Directions: Two lines below mark the span: the one containing "# Telemetry" and the one containing "## Related documentation". Set down both, plus every line between, exactly as they stand, and nothing else.

Material provided:
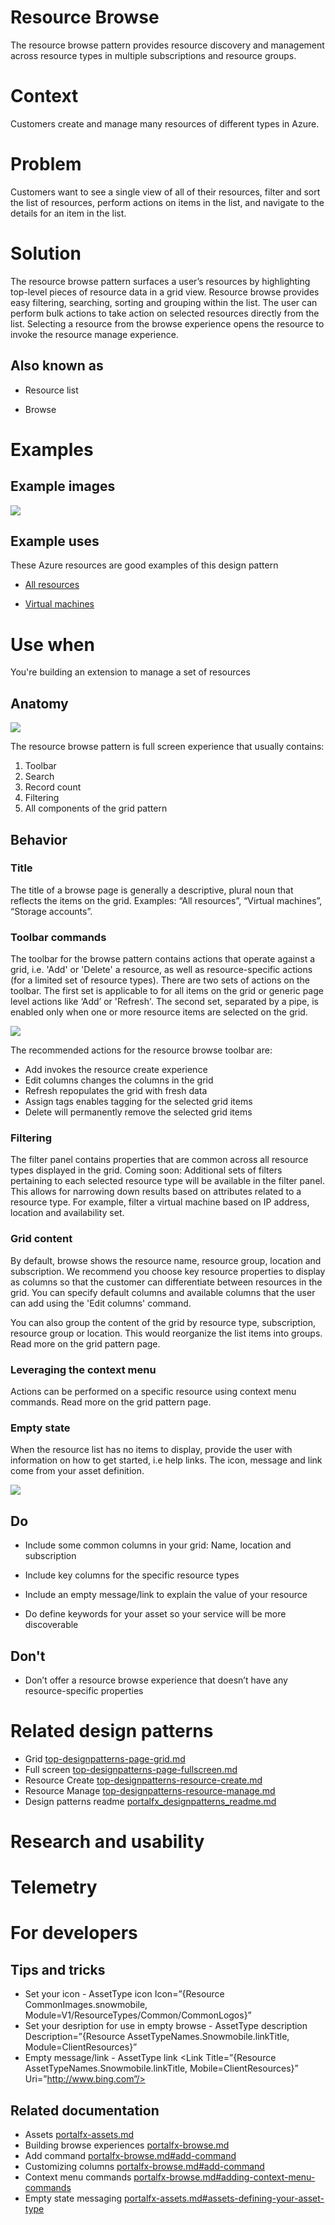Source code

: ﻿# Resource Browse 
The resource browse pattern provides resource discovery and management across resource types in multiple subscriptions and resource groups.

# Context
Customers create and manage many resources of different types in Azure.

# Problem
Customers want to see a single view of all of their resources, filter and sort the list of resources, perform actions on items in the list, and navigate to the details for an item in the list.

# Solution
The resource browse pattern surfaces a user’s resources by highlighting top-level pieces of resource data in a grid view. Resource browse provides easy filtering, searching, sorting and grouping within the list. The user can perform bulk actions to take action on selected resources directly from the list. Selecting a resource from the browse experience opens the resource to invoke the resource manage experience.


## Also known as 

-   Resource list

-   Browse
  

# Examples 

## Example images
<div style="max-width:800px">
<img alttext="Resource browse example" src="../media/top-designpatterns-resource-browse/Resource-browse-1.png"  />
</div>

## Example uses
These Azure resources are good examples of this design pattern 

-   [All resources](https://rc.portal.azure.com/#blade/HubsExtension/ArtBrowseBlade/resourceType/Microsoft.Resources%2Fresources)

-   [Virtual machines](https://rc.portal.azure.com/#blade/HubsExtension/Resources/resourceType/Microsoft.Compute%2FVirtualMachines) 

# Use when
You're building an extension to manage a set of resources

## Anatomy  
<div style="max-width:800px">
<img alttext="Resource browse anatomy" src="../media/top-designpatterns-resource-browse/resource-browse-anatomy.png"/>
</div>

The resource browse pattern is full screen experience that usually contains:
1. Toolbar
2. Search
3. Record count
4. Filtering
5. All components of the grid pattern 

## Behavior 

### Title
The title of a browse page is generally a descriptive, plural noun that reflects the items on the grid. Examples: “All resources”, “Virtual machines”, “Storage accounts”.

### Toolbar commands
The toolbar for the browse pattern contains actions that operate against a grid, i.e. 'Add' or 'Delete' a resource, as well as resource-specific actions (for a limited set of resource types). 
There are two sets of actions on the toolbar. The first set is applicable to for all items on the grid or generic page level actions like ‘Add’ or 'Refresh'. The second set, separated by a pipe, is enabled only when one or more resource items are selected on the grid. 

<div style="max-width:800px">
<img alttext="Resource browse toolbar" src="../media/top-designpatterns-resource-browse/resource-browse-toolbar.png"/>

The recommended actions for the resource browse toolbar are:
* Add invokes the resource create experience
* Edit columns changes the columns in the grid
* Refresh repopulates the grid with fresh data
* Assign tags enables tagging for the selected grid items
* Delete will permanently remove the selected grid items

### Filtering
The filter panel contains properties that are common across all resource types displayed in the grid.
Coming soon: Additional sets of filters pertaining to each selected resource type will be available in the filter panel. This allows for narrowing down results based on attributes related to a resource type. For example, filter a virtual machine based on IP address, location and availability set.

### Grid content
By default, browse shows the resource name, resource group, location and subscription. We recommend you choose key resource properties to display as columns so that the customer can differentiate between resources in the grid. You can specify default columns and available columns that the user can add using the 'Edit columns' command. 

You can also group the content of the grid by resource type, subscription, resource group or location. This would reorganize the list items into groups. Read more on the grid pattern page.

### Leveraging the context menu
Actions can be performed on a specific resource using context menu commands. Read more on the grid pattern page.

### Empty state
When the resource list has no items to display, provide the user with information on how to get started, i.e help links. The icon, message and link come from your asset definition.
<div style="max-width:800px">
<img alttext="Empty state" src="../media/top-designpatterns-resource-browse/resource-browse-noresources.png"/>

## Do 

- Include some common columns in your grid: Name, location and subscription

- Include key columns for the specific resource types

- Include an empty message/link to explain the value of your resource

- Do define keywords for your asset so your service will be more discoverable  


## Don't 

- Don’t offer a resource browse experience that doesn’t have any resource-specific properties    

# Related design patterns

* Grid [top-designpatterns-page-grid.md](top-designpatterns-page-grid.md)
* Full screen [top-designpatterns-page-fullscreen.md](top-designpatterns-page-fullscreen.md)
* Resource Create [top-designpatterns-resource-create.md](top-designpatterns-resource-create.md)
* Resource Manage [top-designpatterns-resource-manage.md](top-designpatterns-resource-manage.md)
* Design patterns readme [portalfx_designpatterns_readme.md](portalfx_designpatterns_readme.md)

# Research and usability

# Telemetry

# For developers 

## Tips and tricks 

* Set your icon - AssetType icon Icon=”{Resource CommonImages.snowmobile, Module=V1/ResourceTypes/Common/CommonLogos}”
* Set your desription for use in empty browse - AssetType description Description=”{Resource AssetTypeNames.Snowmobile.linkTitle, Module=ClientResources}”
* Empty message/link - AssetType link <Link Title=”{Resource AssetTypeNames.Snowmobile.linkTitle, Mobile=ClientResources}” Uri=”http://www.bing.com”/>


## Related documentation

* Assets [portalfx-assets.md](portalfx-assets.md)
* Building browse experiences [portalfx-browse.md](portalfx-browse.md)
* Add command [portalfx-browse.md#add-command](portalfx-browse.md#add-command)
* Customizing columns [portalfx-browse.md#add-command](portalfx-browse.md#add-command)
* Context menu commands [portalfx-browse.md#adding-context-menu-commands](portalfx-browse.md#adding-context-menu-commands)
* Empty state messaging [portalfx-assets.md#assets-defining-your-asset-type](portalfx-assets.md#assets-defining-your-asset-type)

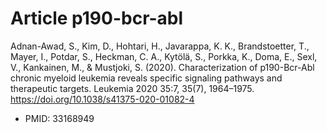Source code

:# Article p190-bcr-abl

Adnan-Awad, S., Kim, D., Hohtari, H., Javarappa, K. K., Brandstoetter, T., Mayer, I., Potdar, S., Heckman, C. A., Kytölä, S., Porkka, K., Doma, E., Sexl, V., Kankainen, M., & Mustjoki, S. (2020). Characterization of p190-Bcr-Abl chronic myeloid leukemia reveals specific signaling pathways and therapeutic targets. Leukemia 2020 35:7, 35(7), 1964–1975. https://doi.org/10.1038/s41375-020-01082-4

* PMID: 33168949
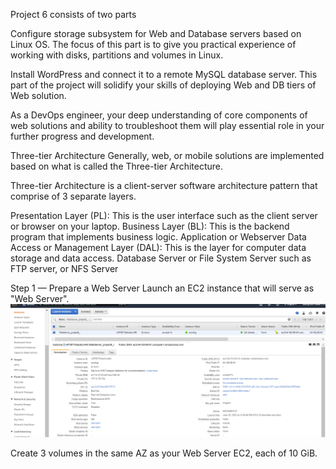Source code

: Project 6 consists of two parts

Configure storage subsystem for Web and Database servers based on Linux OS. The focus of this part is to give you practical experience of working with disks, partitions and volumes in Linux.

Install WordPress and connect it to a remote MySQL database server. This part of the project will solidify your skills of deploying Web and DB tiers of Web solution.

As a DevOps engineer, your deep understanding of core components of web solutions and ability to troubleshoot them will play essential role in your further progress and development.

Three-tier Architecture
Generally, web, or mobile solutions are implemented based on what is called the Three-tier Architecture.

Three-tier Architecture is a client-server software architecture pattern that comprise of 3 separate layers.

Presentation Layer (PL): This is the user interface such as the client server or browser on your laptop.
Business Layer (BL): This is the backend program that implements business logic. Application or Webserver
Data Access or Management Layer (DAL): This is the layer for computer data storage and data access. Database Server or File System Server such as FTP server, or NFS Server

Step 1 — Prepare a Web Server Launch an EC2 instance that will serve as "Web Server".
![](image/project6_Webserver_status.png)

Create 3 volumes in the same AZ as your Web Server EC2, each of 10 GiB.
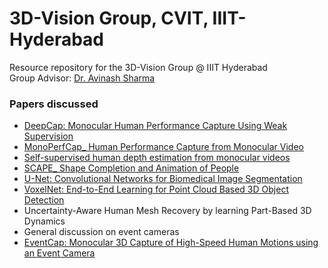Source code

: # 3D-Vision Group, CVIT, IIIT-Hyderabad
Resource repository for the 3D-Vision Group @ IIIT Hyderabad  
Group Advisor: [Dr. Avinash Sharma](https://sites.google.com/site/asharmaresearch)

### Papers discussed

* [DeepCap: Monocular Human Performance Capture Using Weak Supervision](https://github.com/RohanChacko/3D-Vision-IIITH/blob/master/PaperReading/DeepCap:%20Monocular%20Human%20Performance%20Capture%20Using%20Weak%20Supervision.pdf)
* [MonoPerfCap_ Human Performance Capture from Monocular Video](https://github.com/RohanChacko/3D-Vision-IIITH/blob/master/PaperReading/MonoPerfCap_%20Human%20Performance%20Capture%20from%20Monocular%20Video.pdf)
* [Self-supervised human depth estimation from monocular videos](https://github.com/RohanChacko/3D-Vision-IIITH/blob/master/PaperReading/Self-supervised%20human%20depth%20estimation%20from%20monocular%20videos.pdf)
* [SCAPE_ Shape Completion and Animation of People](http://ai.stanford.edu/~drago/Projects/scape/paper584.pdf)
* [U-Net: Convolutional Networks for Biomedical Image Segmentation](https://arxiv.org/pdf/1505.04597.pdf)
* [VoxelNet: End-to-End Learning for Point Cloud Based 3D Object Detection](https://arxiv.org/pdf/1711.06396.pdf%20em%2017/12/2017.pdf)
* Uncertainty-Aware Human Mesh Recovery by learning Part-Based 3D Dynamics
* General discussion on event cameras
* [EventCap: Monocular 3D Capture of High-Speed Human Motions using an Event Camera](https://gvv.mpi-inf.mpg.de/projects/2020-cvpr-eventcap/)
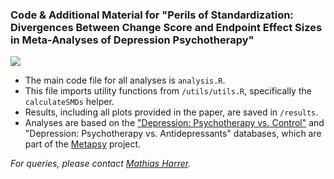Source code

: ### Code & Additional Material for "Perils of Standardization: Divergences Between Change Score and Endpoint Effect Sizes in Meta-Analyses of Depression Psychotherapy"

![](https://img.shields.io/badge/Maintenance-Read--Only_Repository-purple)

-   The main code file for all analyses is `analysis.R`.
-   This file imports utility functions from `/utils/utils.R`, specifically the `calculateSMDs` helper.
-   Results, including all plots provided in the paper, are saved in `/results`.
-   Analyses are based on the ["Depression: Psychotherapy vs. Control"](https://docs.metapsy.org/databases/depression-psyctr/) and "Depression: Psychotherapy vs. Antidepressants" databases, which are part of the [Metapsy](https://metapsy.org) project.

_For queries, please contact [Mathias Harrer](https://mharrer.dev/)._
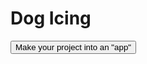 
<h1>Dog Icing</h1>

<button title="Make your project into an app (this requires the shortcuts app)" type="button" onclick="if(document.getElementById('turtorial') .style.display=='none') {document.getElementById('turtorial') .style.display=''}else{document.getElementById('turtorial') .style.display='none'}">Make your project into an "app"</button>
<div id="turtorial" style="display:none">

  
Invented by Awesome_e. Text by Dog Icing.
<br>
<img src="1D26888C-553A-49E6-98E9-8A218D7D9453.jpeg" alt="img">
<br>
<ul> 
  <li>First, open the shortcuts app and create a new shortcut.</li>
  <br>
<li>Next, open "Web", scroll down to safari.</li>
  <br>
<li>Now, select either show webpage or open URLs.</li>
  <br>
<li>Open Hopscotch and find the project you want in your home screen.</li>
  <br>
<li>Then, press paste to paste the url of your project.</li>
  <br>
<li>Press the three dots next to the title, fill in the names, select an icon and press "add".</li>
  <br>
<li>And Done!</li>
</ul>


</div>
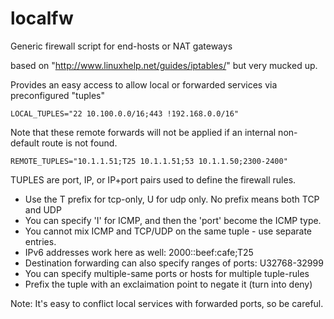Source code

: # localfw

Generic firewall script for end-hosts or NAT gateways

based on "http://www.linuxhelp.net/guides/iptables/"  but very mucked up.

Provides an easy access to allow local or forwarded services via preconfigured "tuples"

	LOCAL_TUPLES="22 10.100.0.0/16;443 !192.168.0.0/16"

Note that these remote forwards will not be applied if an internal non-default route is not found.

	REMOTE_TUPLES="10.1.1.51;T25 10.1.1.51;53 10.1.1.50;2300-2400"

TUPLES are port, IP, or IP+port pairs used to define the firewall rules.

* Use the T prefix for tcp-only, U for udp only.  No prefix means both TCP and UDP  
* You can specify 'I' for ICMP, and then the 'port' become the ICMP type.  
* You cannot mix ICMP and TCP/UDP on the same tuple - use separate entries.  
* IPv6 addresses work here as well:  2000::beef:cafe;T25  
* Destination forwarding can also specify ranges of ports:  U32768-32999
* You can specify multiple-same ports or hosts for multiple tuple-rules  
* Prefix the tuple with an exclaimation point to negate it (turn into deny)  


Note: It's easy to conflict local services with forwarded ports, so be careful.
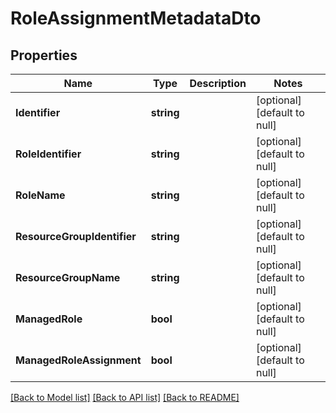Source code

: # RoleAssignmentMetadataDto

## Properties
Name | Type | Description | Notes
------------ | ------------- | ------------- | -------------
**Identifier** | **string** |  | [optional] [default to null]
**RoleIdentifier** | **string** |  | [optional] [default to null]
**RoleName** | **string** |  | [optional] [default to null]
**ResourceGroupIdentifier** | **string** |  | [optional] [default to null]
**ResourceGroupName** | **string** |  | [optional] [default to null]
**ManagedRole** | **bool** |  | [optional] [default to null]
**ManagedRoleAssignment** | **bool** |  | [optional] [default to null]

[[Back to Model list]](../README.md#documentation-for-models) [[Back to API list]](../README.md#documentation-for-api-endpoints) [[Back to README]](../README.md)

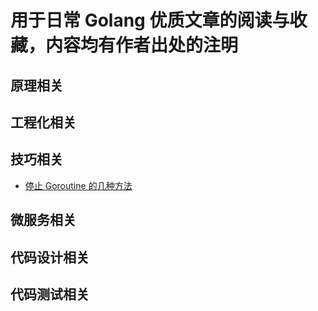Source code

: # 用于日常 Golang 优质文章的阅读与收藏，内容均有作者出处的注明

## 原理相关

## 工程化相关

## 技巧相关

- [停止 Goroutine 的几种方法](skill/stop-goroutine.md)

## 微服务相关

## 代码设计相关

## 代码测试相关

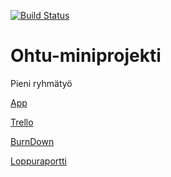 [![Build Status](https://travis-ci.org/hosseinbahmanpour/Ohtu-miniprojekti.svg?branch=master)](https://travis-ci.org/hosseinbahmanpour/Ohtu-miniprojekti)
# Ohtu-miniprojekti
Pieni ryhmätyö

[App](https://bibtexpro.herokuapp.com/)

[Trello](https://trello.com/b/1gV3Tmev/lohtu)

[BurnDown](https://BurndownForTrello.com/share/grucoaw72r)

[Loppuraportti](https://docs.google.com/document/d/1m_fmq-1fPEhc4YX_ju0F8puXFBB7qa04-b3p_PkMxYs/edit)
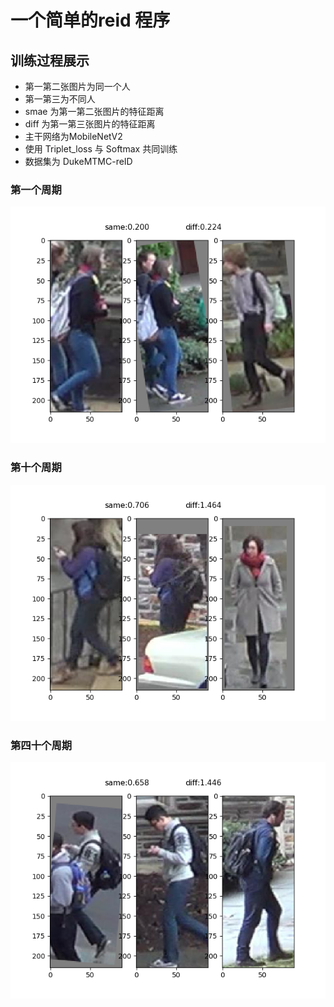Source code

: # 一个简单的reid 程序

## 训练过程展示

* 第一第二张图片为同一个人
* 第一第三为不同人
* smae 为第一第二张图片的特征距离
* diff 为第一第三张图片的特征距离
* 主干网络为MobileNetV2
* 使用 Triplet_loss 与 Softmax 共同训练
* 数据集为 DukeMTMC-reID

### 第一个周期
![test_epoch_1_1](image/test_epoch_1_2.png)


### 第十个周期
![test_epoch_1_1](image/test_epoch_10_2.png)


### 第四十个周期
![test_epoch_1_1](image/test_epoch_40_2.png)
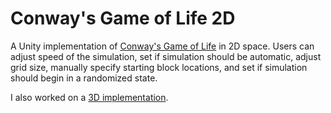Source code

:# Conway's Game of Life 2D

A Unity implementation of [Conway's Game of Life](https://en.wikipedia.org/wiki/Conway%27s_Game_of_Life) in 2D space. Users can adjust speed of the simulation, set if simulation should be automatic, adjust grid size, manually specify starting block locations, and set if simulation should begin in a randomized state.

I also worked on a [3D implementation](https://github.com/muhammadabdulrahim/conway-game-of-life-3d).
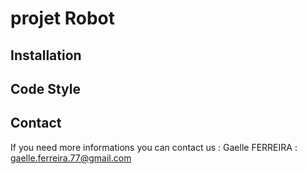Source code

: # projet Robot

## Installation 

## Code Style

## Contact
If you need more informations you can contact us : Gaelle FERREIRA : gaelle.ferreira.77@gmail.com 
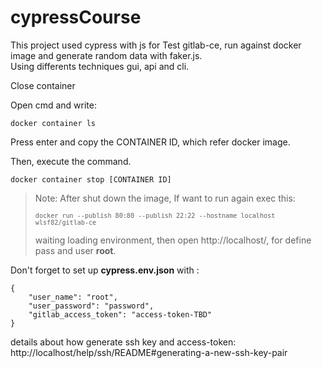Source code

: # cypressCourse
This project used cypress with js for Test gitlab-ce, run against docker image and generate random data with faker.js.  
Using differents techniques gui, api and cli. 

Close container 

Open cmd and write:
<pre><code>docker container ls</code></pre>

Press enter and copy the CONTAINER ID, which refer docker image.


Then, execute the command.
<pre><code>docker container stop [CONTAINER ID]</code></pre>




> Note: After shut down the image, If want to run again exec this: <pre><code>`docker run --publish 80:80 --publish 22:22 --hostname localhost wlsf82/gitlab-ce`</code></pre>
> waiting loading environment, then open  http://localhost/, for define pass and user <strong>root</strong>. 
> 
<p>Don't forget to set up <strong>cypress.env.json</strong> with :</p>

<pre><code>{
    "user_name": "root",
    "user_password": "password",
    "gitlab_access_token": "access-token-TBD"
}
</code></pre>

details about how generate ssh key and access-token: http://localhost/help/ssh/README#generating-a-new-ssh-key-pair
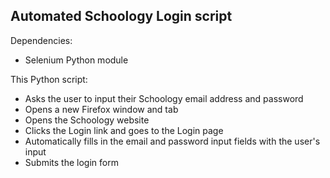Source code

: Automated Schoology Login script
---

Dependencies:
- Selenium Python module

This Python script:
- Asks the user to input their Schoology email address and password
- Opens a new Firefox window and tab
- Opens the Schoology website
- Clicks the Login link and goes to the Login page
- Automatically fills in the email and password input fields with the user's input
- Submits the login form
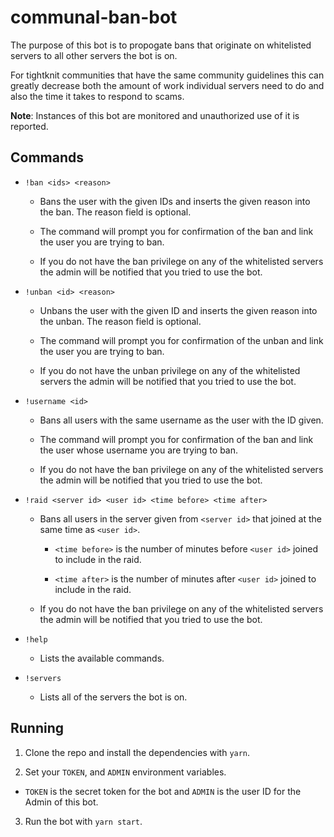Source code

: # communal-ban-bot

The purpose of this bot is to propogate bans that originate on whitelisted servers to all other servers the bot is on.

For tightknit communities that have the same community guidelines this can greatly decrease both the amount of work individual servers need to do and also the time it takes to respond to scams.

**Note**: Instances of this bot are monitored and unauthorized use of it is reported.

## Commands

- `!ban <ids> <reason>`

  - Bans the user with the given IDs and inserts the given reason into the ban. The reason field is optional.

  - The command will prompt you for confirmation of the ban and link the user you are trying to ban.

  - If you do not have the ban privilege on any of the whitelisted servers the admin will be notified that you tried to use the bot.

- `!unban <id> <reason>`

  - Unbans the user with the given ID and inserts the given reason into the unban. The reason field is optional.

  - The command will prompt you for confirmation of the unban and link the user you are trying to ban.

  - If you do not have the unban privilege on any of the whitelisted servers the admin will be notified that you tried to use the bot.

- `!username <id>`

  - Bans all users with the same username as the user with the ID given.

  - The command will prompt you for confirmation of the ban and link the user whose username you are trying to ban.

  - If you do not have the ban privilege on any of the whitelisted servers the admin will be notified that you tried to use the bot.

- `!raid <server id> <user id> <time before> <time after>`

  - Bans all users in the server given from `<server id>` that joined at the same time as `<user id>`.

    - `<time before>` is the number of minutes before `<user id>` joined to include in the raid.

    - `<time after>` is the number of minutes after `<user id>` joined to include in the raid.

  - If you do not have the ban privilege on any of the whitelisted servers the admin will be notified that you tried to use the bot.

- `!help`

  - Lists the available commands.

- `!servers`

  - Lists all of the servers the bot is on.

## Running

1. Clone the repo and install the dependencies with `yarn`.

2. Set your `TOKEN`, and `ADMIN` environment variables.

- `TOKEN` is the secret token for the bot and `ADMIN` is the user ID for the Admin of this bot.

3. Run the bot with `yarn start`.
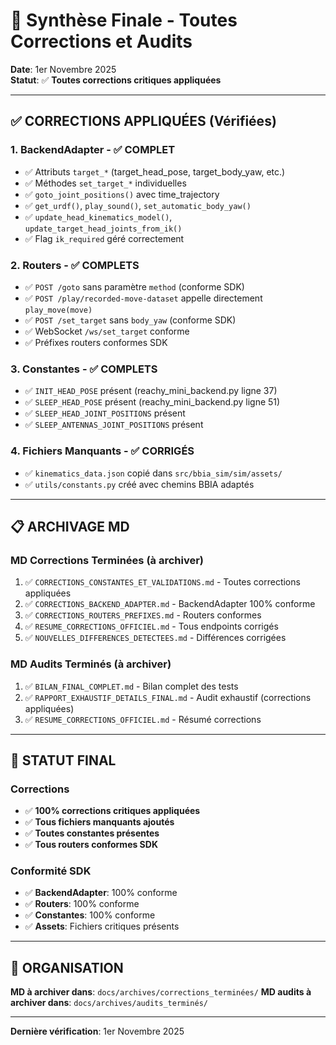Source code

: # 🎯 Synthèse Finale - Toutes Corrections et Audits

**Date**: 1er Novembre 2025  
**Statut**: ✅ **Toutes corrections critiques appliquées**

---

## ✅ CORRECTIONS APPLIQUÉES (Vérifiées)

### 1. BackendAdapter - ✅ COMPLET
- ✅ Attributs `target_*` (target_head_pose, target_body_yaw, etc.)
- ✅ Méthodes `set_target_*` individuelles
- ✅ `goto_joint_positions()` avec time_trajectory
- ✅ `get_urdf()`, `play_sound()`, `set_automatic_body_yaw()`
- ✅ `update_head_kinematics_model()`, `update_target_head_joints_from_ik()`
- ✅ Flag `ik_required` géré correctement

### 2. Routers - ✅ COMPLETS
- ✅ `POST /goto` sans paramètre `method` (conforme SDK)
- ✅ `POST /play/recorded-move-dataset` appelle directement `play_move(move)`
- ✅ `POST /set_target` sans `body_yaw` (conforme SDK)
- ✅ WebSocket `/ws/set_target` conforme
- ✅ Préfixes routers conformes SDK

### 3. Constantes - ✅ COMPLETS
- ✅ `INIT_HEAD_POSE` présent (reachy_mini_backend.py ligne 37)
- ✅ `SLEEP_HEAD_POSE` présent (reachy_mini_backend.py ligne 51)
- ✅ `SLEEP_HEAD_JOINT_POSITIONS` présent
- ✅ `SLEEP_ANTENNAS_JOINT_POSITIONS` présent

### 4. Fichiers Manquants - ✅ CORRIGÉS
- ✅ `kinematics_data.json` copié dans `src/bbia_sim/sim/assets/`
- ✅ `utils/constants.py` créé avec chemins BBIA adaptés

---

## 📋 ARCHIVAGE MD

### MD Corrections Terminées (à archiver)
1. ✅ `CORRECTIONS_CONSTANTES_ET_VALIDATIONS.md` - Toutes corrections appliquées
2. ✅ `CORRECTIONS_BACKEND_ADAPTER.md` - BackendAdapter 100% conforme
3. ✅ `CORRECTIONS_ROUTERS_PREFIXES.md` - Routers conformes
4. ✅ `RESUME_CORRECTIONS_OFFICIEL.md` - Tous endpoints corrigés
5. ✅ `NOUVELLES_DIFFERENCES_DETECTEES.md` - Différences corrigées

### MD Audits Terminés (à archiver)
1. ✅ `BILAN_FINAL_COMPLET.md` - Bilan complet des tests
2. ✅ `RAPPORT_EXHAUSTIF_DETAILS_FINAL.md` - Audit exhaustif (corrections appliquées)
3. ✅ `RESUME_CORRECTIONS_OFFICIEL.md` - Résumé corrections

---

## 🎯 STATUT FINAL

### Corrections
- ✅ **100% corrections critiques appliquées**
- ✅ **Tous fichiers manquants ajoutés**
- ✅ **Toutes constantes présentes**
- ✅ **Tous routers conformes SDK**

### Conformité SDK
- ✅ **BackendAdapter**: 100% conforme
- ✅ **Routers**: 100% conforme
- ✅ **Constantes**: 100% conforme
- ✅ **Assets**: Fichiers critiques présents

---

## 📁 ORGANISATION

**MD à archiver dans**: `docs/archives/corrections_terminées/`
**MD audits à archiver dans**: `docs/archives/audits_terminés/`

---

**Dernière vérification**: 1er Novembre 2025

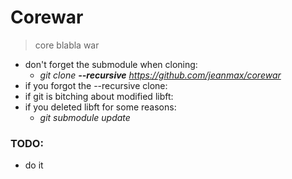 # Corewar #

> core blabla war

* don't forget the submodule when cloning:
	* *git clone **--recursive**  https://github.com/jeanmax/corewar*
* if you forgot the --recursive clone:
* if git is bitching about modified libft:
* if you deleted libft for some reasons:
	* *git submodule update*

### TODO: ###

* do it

Task output:
# Telemetry

# For developers 

## Tips and tricks 

* Set your icon - AssetType icon Icon=”{Resource CommonImages.snowmobile, Module=V1/ResourceTypes/Common/CommonLogos}”
* Set your desription for use in empty browse - AssetType description Description=”{Resource AssetTypeNames.Snowmobile.linkTitle, Module=ClientResources}”
* Empty message/link - AssetType link <Link Title=”{Resource AssetTypeNames.Snowmobile.linkTitle, Mobile=ClientResources}” Uri=”http://www.bing.com”/>


## Related documentation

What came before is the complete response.